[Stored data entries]
□ □ □ □ □

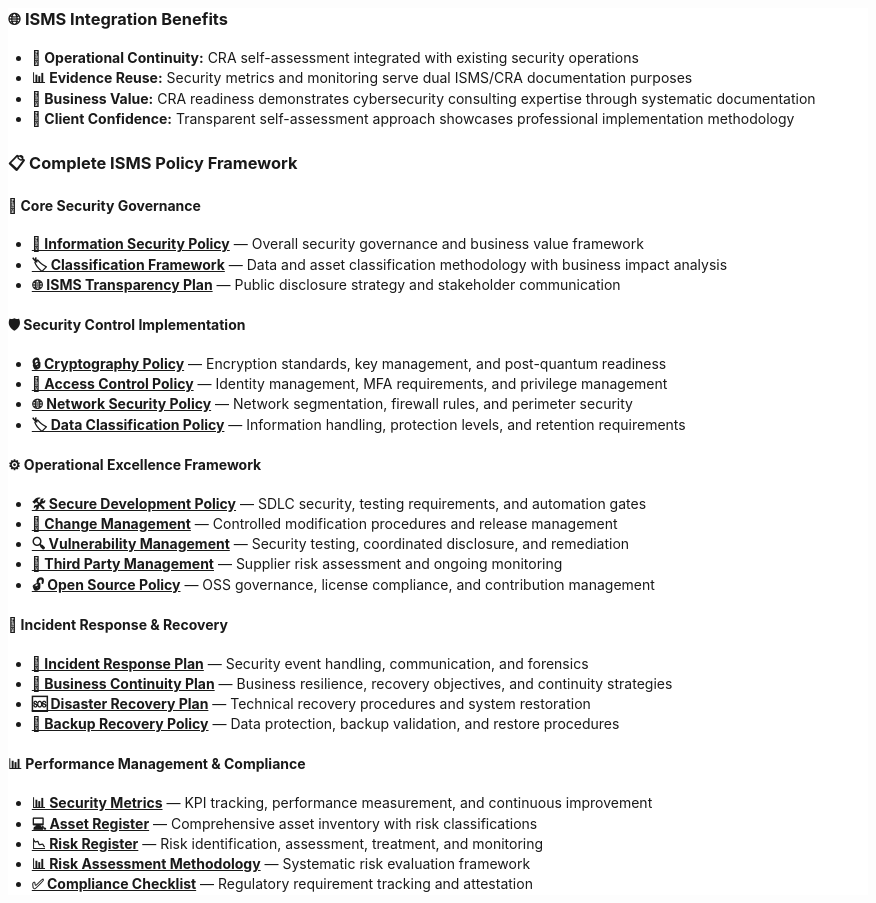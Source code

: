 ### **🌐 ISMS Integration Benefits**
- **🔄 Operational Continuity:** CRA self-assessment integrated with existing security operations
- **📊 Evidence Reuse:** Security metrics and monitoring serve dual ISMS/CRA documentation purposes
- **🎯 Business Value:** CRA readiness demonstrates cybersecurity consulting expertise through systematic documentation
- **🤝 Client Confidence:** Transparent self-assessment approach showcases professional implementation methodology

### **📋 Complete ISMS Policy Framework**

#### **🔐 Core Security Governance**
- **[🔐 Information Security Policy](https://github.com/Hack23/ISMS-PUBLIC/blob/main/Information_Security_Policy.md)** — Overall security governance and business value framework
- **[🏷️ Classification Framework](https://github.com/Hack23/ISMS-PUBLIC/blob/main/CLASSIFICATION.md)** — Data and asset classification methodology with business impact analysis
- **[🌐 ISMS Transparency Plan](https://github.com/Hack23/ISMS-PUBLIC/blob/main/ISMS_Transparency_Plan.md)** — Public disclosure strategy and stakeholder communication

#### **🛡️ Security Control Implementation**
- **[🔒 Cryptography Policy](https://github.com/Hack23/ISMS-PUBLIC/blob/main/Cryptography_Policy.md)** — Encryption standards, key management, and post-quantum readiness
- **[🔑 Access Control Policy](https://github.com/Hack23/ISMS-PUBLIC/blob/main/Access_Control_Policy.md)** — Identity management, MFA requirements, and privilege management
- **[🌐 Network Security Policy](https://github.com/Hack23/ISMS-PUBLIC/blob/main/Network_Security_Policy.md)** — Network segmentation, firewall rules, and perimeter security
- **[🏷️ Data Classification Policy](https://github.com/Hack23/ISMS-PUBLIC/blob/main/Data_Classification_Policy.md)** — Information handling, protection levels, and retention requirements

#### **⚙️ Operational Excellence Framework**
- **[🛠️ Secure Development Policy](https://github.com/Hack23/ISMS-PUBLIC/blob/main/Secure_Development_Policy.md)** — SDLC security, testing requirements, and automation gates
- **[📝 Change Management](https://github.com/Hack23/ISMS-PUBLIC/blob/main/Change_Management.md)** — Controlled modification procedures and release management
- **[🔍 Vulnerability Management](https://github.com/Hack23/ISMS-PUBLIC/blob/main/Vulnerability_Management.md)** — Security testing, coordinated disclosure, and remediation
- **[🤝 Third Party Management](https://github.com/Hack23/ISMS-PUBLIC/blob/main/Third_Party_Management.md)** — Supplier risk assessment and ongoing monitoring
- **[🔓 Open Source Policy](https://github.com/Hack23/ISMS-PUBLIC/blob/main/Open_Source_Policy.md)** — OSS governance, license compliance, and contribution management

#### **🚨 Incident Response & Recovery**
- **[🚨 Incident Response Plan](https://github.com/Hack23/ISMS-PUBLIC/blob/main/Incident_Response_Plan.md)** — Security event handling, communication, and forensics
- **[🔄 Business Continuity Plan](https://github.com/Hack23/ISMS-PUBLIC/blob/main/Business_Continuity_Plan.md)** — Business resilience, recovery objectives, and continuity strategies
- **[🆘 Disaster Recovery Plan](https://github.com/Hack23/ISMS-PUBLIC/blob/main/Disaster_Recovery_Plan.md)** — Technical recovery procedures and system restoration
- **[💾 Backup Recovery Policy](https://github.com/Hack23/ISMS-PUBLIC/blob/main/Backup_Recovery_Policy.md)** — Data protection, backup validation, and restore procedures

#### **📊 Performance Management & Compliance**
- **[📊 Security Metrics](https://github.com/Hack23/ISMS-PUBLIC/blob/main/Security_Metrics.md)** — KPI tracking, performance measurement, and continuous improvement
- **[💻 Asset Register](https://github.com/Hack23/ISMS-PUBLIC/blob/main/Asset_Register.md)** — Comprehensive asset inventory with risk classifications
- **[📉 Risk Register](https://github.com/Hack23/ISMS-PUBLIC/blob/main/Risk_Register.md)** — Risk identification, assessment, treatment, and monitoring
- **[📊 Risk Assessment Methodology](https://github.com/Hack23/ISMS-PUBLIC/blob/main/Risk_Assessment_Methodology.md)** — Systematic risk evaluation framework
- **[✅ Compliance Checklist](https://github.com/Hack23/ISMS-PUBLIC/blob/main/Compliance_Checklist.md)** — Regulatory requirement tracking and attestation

□ □ □ □ □

REQUIREMENT: The lines to extract from the data above begin with the line containing "- **[💻 Asset" and end with the line containing "treatment, and monitoring". Extract them exactly, including both.

TASK RESULT:
- **[💻 Asset Register](https://github.com/Hack23/ISMS-PUBLIC/blob/main/Asset_Register.md)** — Comprehensive asset inventory with risk classifications
- **[📉 Risk Register](https://github.com/Hack23/ISMS-PUBLIC/blob/main/Risk_Register.md)** — Risk identification, assessment, treatment, and monitoring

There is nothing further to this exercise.